Stability of resonant configurations during the migration of planets and constraints on disk-planet interactions

Abstract

We study the stability of mean-motion resonances (MMR) between two planets during their migration in a protoplanetary disk. We use an analytical model of resonances and describe the effect of the disk by a migration timescale (T-m,T-i) and an eccentricity damping timescale (T-e,T-i) for each planet (i = 1; 2 for the inner and outer planets, respectively). We show that the resonant configuration is stable if T-e,T-1/T-e,T-2 > (e(1)/e(2))(2). This general result can be used to put constraints on specific models of disk-planet interactions. For instance, using classical prescriptions for type-I migration, we show that when the angular momentum deficit (AMD) of the inner orbit is greater than the outer's orbit AMD, resonant systems must have a locally inverted disk density profile to stay locked in resonance during the migration.
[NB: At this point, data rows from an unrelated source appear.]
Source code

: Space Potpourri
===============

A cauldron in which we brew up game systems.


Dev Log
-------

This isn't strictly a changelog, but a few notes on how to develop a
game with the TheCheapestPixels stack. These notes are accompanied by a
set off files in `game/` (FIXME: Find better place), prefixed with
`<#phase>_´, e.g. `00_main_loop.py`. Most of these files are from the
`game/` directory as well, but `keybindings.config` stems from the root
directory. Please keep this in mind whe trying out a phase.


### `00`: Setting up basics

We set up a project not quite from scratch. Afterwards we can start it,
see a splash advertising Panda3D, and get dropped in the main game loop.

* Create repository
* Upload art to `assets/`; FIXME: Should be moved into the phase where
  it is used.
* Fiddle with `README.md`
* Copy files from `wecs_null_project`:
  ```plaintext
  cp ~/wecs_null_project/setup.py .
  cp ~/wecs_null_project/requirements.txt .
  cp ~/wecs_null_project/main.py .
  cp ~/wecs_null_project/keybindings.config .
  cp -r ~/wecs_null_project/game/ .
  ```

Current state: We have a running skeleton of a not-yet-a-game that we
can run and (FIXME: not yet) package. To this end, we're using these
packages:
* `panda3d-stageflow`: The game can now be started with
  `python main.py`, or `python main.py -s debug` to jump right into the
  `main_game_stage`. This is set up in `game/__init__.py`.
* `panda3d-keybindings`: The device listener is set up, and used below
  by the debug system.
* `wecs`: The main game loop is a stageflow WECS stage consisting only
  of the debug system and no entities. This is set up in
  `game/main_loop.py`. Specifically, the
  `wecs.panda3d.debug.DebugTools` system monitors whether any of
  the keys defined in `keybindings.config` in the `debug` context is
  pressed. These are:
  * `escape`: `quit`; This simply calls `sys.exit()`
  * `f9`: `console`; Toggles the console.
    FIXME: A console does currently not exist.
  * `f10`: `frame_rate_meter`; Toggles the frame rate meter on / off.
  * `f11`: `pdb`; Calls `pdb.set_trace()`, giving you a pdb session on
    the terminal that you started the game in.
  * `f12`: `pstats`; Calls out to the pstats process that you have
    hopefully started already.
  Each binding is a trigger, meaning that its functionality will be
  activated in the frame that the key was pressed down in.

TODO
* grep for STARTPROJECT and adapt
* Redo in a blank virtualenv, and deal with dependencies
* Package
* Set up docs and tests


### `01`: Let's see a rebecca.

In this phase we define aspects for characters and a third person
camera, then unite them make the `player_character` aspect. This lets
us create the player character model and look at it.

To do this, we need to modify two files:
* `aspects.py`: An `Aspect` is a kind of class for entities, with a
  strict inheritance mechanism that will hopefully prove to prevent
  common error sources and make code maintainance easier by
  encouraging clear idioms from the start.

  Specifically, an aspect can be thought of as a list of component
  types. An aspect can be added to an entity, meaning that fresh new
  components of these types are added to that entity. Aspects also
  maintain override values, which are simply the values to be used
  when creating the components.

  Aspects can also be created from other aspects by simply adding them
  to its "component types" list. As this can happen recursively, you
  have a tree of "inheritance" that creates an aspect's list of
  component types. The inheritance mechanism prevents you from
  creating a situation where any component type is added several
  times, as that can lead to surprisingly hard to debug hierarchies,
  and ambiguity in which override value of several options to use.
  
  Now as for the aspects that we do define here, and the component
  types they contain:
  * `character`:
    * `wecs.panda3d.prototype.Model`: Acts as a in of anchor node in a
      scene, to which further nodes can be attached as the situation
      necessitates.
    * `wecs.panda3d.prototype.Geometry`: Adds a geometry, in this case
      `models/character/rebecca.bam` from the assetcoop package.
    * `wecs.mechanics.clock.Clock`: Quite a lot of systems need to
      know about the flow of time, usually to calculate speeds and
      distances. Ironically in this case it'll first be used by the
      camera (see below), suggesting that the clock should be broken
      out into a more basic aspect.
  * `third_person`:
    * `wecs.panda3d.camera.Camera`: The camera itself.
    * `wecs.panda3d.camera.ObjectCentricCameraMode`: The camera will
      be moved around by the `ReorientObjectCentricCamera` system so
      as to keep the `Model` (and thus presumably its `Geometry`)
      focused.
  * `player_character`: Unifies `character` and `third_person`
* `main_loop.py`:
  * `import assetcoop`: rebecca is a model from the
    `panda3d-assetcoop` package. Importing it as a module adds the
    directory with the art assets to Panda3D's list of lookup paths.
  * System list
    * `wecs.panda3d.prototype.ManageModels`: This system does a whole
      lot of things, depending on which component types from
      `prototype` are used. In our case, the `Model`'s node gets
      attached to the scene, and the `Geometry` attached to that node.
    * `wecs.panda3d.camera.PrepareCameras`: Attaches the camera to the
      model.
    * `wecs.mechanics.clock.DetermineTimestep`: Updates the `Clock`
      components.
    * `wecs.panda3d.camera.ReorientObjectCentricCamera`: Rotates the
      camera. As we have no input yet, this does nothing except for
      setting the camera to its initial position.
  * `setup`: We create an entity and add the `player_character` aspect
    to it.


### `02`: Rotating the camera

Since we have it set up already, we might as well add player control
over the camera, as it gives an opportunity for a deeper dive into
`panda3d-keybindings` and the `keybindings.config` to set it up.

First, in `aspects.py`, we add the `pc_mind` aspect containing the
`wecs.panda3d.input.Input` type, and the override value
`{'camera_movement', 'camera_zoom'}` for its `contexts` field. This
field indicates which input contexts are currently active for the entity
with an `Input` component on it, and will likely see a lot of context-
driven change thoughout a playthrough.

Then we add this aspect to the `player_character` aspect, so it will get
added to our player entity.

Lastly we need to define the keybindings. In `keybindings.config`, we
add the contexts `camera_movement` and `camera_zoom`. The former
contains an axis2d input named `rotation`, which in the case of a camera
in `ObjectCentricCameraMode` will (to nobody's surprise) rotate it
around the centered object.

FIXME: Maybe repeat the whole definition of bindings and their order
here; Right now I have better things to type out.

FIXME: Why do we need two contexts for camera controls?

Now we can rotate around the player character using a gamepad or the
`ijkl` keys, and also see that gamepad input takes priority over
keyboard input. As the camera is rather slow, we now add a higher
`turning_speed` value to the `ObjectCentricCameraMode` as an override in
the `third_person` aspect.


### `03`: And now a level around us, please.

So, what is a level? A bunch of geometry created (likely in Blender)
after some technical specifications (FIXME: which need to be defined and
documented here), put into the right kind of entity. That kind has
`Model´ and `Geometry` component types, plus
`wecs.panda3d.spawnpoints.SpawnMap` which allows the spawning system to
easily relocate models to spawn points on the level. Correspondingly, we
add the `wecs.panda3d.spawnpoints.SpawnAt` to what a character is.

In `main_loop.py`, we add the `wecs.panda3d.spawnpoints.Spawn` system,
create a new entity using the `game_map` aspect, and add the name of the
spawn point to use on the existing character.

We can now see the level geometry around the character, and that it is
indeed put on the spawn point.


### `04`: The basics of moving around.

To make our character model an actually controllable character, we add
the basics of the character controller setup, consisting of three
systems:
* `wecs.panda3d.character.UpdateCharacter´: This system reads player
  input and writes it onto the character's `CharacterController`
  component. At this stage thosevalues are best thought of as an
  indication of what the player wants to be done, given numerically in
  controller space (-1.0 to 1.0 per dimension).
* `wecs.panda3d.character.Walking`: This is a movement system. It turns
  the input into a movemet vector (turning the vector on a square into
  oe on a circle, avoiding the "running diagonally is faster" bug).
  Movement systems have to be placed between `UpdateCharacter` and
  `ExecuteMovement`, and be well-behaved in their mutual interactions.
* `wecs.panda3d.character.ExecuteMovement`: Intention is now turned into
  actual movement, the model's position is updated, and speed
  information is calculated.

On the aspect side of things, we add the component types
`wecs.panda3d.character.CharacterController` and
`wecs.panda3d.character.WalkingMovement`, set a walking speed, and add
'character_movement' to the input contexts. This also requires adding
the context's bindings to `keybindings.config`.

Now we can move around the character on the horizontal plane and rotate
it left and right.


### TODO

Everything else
This inversion is very atypical of type-I migration and our criterion can thus provide an evidence against classical type-I migration. That is indeed the case for the Jupiter-mass resonant systems HD 60532b, c (3: 1 MMR), GJ 876b, c (2: 1 MMR), and HD 45364b, c (3: 2 MMR). This result may be evidence of type-II migration (gap-opening planets), which is compatible with the high masses of these planets.